An enormous body of visual art was created during Syria’s revolution, which is now so old that the children born during its initial protests are almost teenagers. Professionals like Narciso Contreras, the AP photographer who recounted running through Karmal Jabl with rebels carrying explosives, taking the photo, and then hiding back inside a building to wait out a tank, created some of it. His pictures traveled. They appeared in newspapers, were later sold as fine prints, and were displayed in venues like Rundetaarn in Copenhagen, where Danish tourists stood silently in front of grief they had never experienced firsthand.

Where that money goes is more difficult to monitor. Revenue from print sales from large agencies typically goes to the photographer and the agency rather than the subjects of the photograph. However, it is accompanied by a quieter circuit. Something more akin to a funding pipeline has been established through independent photographers selling directly to collectors, smaller galleries, and activist-run sales. Sometimes the proceeds are used for medical evacuations. Occasionally, to a family in hiding in Reyhanlı. Sometimes, to a printing press producing posters that, at three in the morning, someone more courageous than most of us will adhere to a wall in a suburb of Damascus.
It’s a precarious economy, and its romanticism often masks its true messiness. Not all print buyers are good people. Not every dollar shows up where it was promised. Speaking with those who have worked in this field gives me the impression that, similar to underground economies, the system is primarily based on reputation and trust. A fixer has the endorsement of a photographer. The photographer is endorsed by a gallery. In Brussels, a buyer takes it at face value.

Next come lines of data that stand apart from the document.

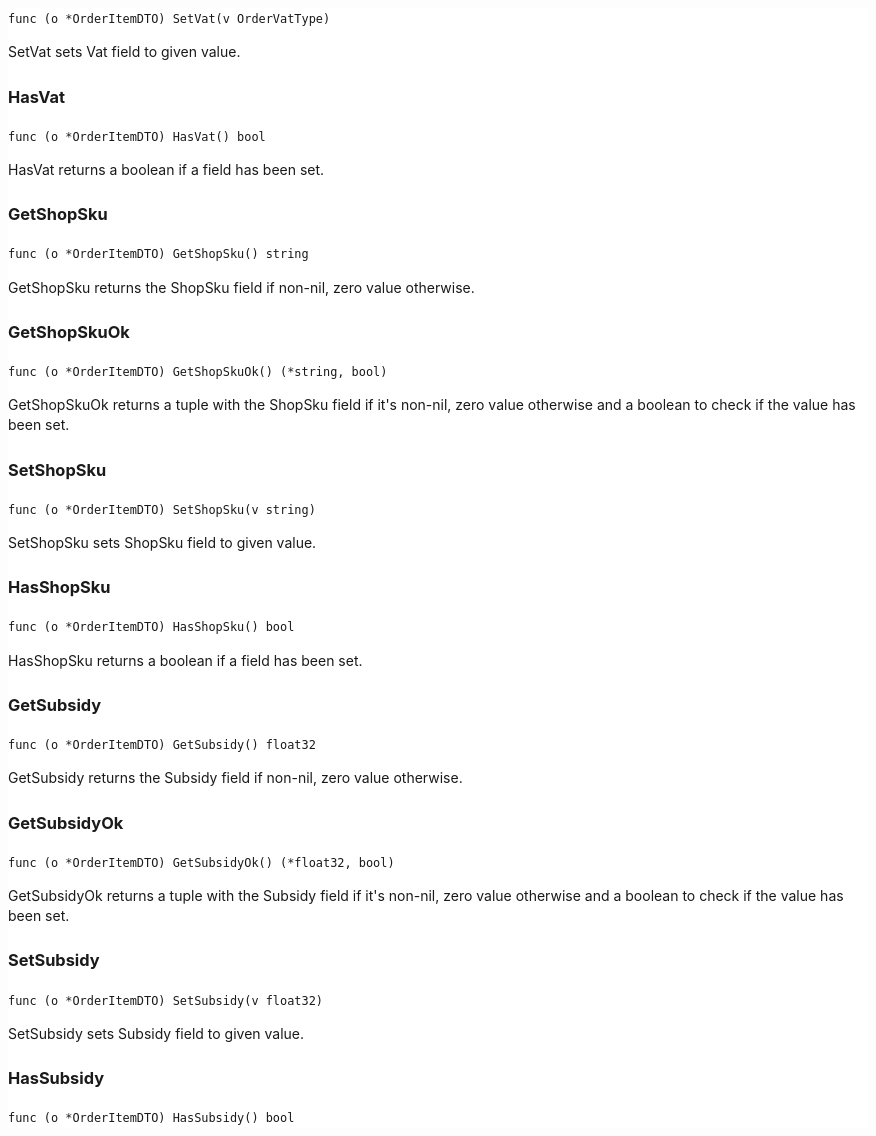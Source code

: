 `func (o *OrderItemDTO) SetVat(v OrderVatType)`

SetVat sets Vat field to given value.

### HasVat

`func (o *OrderItemDTO) HasVat() bool`

HasVat returns a boolean if a field has been set.

### GetShopSku

`func (o *OrderItemDTO) GetShopSku() string`

GetShopSku returns the ShopSku field if non-nil, zero value otherwise.

### GetShopSkuOk

`func (o *OrderItemDTO) GetShopSkuOk() (*string, bool)`

GetShopSkuOk returns a tuple with the ShopSku field if it's non-nil, zero value otherwise
and a boolean to check if the value has been set.

### SetShopSku

`func (o *OrderItemDTO) SetShopSku(v string)`

SetShopSku sets ShopSku field to given value.

### HasShopSku

`func (o *OrderItemDTO) HasShopSku() bool`

HasShopSku returns a boolean if a field has been set.

### GetSubsidy

`func (o *OrderItemDTO) GetSubsidy() float32`

GetSubsidy returns the Subsidy field if non-nil, zero value otherwise.

### GetSubsidyOk

`func (o *OrderItemDTO) GetSubsidyOk() (*float32, bool)`

GetSubsidyOk returns a tuple with the Subsidy field if it's non-nil, zero value otherwise
and a boolean to check if the value has been set.

### SetSubsidy

`func (o *OrderItemDTO) SetSubsidy(v float32)`

SetSubsidy sets Subsidy field to given value.

### HasSubsidy

`func (o *OrderItemDTO) HasSubsidy() bool`
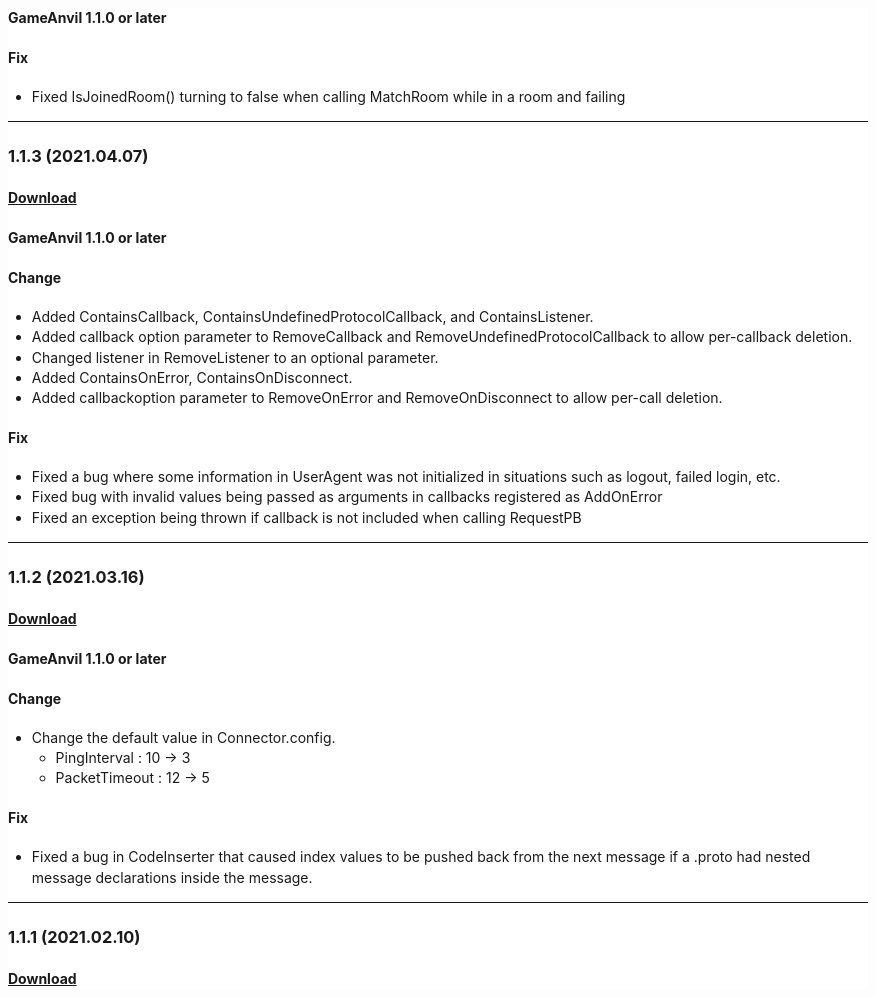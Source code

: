 #### GameAnvil 1.1.0 or later

#### Fix
* Fixed IsJoinedRoom() turning to false when calling MatchRoom while in a room and failing

------

### 1.1.3 (2021.04.07) 

#### [Download](https://static.toastoven.net/prod_gameanvil/files/gameanvil-connector-typescript-1.1.3.zip)

#### GameAnvil 1.1.0 or later
#### Change
* Added ContainsCallback, ContainsUndefinedProtocolCallback, and ContainsListener.
* Added callback option parameter to RemoveCallback and RemoveUndefinedProtocolCallback to allow per-callback deletion.
* Changed listener in RemoveListener to an optional parameter.
* Added ContainsOnError, ContainsOnDisconnect.
* Added callbackoption parameter to RemoveOnError and RemoveOnDisconnect to allow per-call deletion.
#### Fix
* Fixed a bug where some information in UserAgent was not initialized in situations such as logout, failed login, etc.
* Fixed bug with invalid values being passed as arguments in callbacks registered as AddOnError
* Fixed an exception being thrown if callback is not included when calling RequestPB

------



### 1.1.2 (2021.03.16) 

#### [Download](https://static.toastoven.net/prod_gameanvil/files/gameanvil-connector-typescript-1.1.2.zip)

#### GameAnvil 1.1.0 or later
#### Change
* Change the default value in Connector.config.
	* PingInterval : 10 -> 3
	* PacketTimeout : 12 -> 5
#### Fix
* Fixed a bug in CodeInserter that caused index values to be pushed back from the next message if a .proto had nested message declarations inside the message.

------



### 1.1.1 (2021.02.10) 

#### [Download](https://static.toastoven.net/prod_gameanvil/files/gameanvil-connector-typescript-1.1.1.zip)
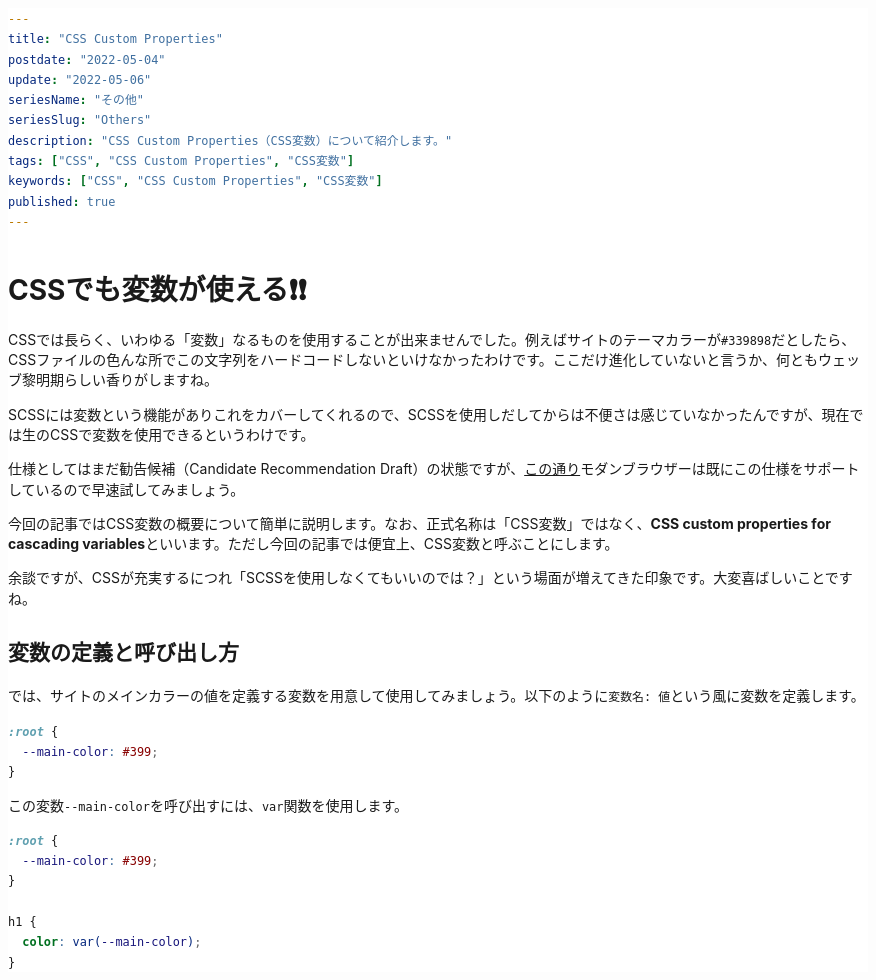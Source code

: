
```yaml
---
title: "CSS Custom Properties"
postdate: "2022-05-04"
update: "2022-05-06"
seriesName: "その他"
seriesSlug: "Others"
description: "CSS Custom Properties（CSS変数）について紹介します。"
tags: ["CSS", "CSS Custom Properties", "CSS変数"]
keywords: ["CSS", "CSS Custom Properties", "CSS変数"]
published: true
---
```


# CSSでも変数が使える❗️❗️

CSSでは長らく、いわゆる「変数」なるものを使用することが出来ませんでした。例えばサイトのテーマカラーが`#339898`だとしたら、CSSファイルの色んな所でこの文字列をハードコードしないといけなかったわけです。ここだけ進化していないと言うか、何ともウェッブ黎明期らしい香りがしますね。

SCSSには変数という機能がありこれをカバーしてくれるので、SCSSを使用しだしてからは不便さは感じていなかったんですが、現在では生のCSSで変数を使用できるというわけです。

仕様としてはまだ勧告候補（Candidate Recommendation Draft）の状態ですが、[この通り](https://caniuse.com/css-variables)モダンブラウザーは既にこの仕様をサポートしているので早速試してみましょう。

今回の記事ではCSS変数の概要について簡単に説明します。なお、正式名称は「CSS変数」ではなく、**CSS custom properties for cascading variables**といいます。ただし今回の記事では便宜上、CSS変数と呼ぶことにします。

<aside>

余談ですが、CSSが充実するにつれ「SCSSを使用しなくてもいいのでは？」という場面が増えてきた印象です。大変喜ばしいことですね。

</aside>

<div class="iframely-embed"><a class="iframely-responsive" style="height: 140px; padding-bottom: 0;"><a href="https://blog.toriwatari.work/page/1/Others/02/" data-iframely-url="//iframely.net/LXtfFQM"></a></a></div><script async src="//iframely.net/embed.js" charset="utf-8"></script>

## 変数の定義と呼び出し方

では、サイトのメインカラーの値を定義する変数を用意して使用してみましょう。以下のように`変数名: 値`という風に変数を定義します。

```css:title=style.css
:root {
  --main-color: #399;
}
```

この変数`--main-color`を呼び出すには、`var`関数を使用します。

```css:title=style.css
:root {
  --main-color: #399;
}

h1 {
  color: var(--main-color);
}
```
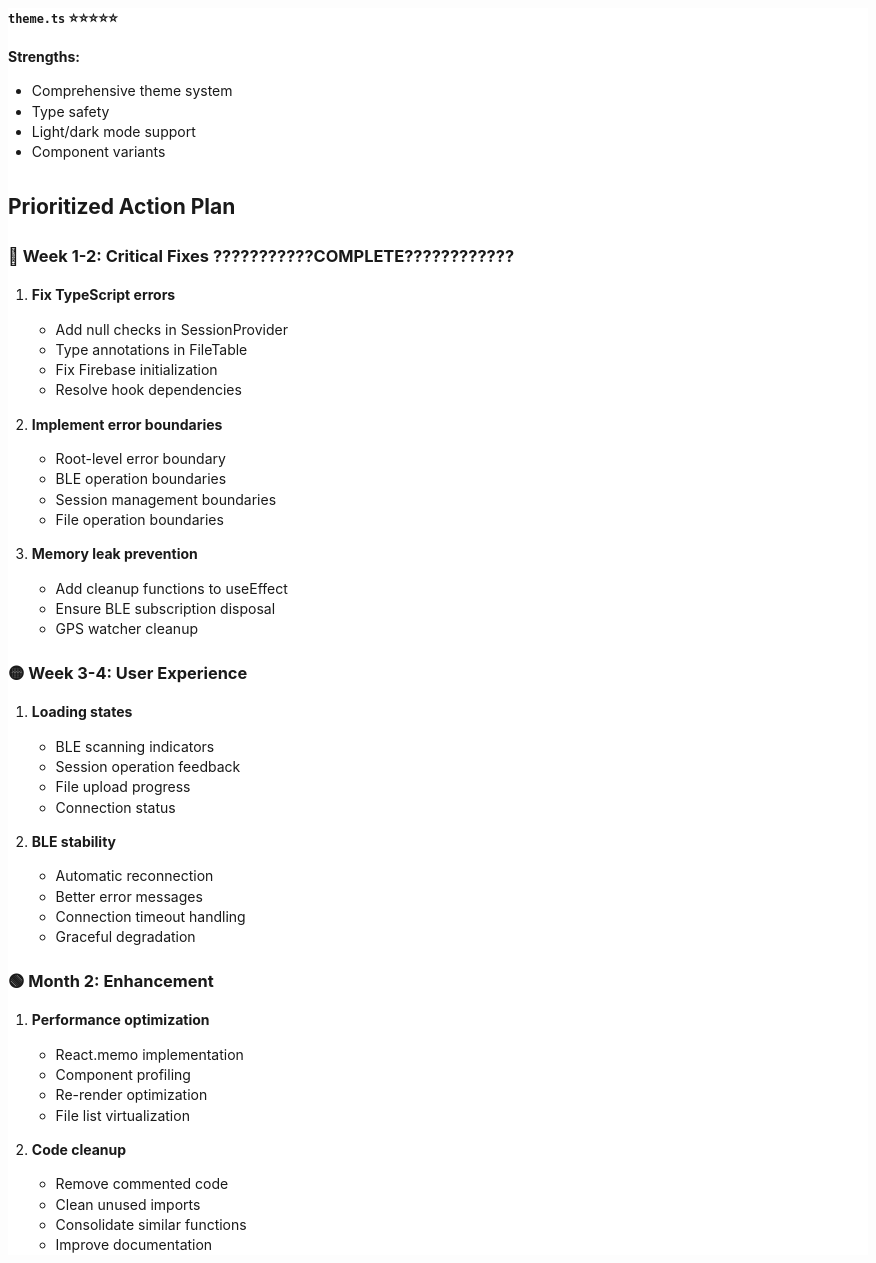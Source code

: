 #### `theme.ts` ⭐⭐⭐⭐⭐
**Strengths:**
- Comprehensive theme system
- Type safety
- Light/dark mode support
- Component variants

## Prioritized Action Plan

### 🔴 **Week 1-2: Critical Fixes** ???????????COMPLETE????????????
1. **Fix TypeScript errors**
   - Add null checks in SessionProvider
   - Type annotations in FileTable
   - Fix Firebase initialization
   - Resolve hook dependencies

2. **Implement error boundaries**
   - Root-level error boundary
   - BLE operation boundaries
   - Session management boundaries
   - File operation boundaries

3. **Memory leak prevention**
   - Add cleanup functions to useEffect
   - Ensure BLE subscription disposal
   - GPS watcher cleanup

### 🟡 **Week 3-4: User Experience**
1. **Loading states**
   - BLE scanning indicators
   - Session operation feedback
   - File upload progress
   - Connection status

2. **BLE stability**
   - Automatic reconnection
   - Better error messages
   - Connection timeout handling
   - Graceful degradation

### 🟢 **Month 2: Enhancement**
1. **Performance optimization**
   - React.memo implementation
   - Component profiling
   - Re-render optimization
   - File list virtualization

2. **Code cleanup**
   - Remove commented code
   - Clean unused imports
   - Consolidate similar functions
   - Improve documentation
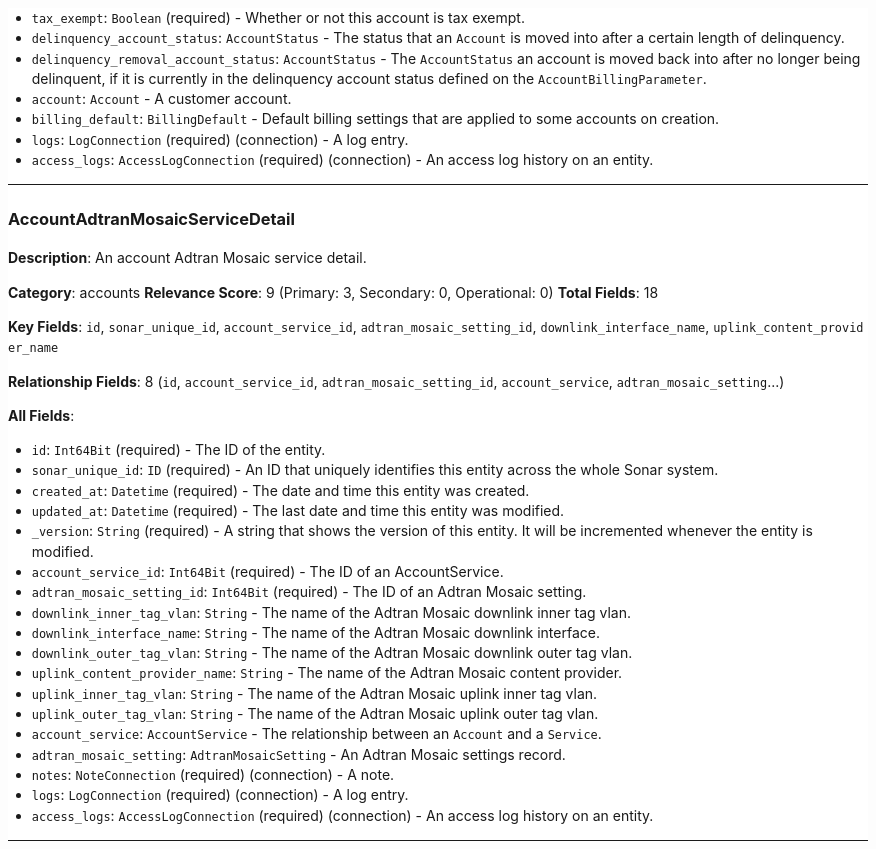 - `tax_exempt`: `Boolean` (required) - Whether or not this account is tax exempt.
- `delinquency_account_status`: `AccountStatus` - The status that an `Account` is moved into after a certain length of delinquency.
- `delinquency_removal_account_status`: `AccountStatus` - The `AccountStatus` an account is moved back into after no longer being delinquent, if it is currently in the delinquency account status defined on the `AccountBillingParameter`.
- `account`: `Account` - A customer account.
- `billing_default`: `BillingDefault` - Default billing settings that are applied to some accounts on creation.
- `logs`: `LogConnection` (required) (connection) - A log entry.
- `access_logs`: `AccessLogConnection` (required) (connection) - An access log history on an entity.

---

### AccountAdtranMosaicServiceDetail

**Description**: An account Adtran Mosaic service detail.

**Category**: accounts
**Relevance Score**: 9 (Primary: 3, Secondary: 0, Operational: 0)
**Total Fields**: 18

**Key Fields**: `id`, `sonar_unique_id`, `account_service_id`, `adtran_mosaic_setting_id`, `downlink_interface_name`, `uplink_content_provider_name`

**Relationship Fields**: 8 (`id`, `account_service_id`, `adtran_mosaic_setting_id`, `account_service`, `adtran_mosaic_setting`...)

**All Fields**:

- `id`: `Int64Bit` (required) - The ID of the entity.
- `sonar_unique_id`: `ID` (required) - An ID that uniquely identifies this entity across the whole Sonar system.
- `created_at`: `Datetime` (required) - The date and time this entity was created.
- `updated_at`: `Datetime` (required) - The last date and time this entity was modified.
- `_version`: `String` (required) - A string that shows the version of this entity. It will be incremented whenever the entity is modified.
- `account_service_id`: `Int64Bit` (required) - The ID of an AccountService.
- `adtran_mosaic_setting_id`: `Int64Bit` (required) - The ID of an Adtran Mosaic setting.
- `downlink_inner_tag_vlan`: `String` - The name of the Adtran Mosaic downlink inner tag vlan.
- `downlink_interface_name`: `String` - The name of the Adtran Mosaic downlink interface.
- `downlink_outer_tag_vlan`: `String` - The name of the Adtran Mosaic downlink outer tag vlan.
- `uplink_content_provider_name`: `String` - The name of the Adtran Mosaic content provider.
- `uplink_inner_tag_vlan`: `String` - The name of the Adtran Mosaic uplink inner tag vlan.
- `uplink_outer_tag_vlan`: `String` - The name of the Adtran Mosaic uplink outer tag vlan.
- `account_service`: `AccountService` - The relationship between an `Account` and a `Service`.
- `adtran_mosaic_setting`: `AdtranMosaicSetting` - An Adtran Mosaic settings record.
- `notes`: `NoteConnection` (required) (connection) - A note.
- `logs`: `LogConnection` (required) (connection) - A log entry.
- `access_logs`: `AccessLogConnection` (required) (connection) - An access log history on an entity.

---
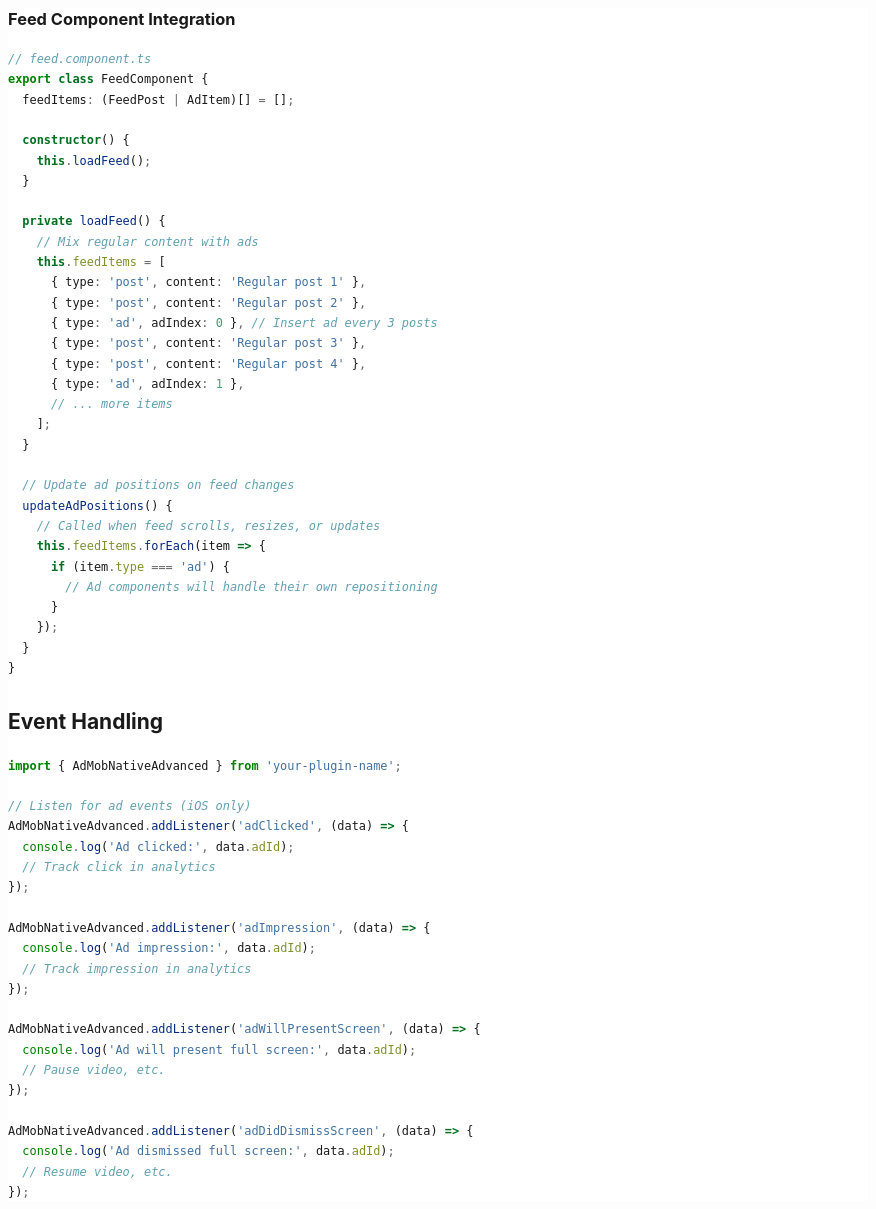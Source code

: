 ### Feed Component Integration

```typescript
// feed.component.ts
export class FeedComponent {
  feedItems: (FeedPost | AdItem)[] = [];

  constructor() {
    this.loadFeed();
  }

  private loadFeed() {
    // Mix regular content with ads
    this.feedItems = [
      { type: 'post', content: 'Regular post 1' },
      { type: 'post', content: 'Regular post 2' },
      { type: 'ad', adIndex: 0 }, // Insert ad every 3 posts
      { type: 'post', content: 'Regular post 3' },
      { type: 'post', content: 'Regular post 4' },
      { type: 'ad', adIndex: 1 },
      // ... more items
    ];
  }

  // Update ad positions on feed changes
  updateAdPositions() {
    // Called when feed scrolls, resizes, or updates
    this.feedItems.forEach(item => {
      if (item.type === 'ad') {
        // Ad components will handle their own repositioning
      }
    });
  }
}
```

## Event Handling

```typescript
import { AdMobNativeAdvanced } from 'your-plugin-name';

// Listen for ad events (iOS only)
AdMobNativeAdvanced.addListener('adClicked', (data) => {
  console.log('Ad clicked:', data.adId);
  // Track click in analytics
});

AdMobNativeAdvanced.addListener('adImpression', (data) => {
  console.log('Ad impression:', data.adId);
  // Track impression in analytics
});

AdMobNativeAdvanced.addListener('adWillPresentScreen', (data) => {
  console.log('Ad will present full screen:', data.adId);
  // Pause video, etc.
});

AdMobNativeAdvanced.addListener('adDidDismissScreen', (data) => {
  console.log('Ad dismissed full screen:', data.adId);
  // Resume video, etc.
});
```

The story of Firas Fayyad, the filmmaker who was arrested at the airport in Damascus in 2011 and subjected to four months of beatings in subterranean cells, highlights something that the print economy covertly maintains. After being freed, he continued to work while escaping on foot with what he described as eighty or ninety other people, including tired children and injured people. Filmmakers like him require festival fees, travel money, and editing suites. Grants account for a portion of that. Print sales of stills, posters, and limited-edition photos sold on the fringes of festival circuits account for a startling amount.
One could contend that the entire situation is a form of guilt laundering, with Western viewers paying to feel close to a tragedy they have no plans to stop. That’s most likely partially accurate. Exhibitions of Syrian art frequently take place in cities whose governments have done little to put an end to the conflict that gave rise to the artwork.
However, if there were no economy at all, there would be fewer cameras, films, and voices. The prints keep someone fed, regardless of your opinion on ethics. They maintain a small collective of puppets. In some subtle ways, they preserve the record. It is another matter entirely whether that is sufficient. Most likely it isn’t. However, it is what it is.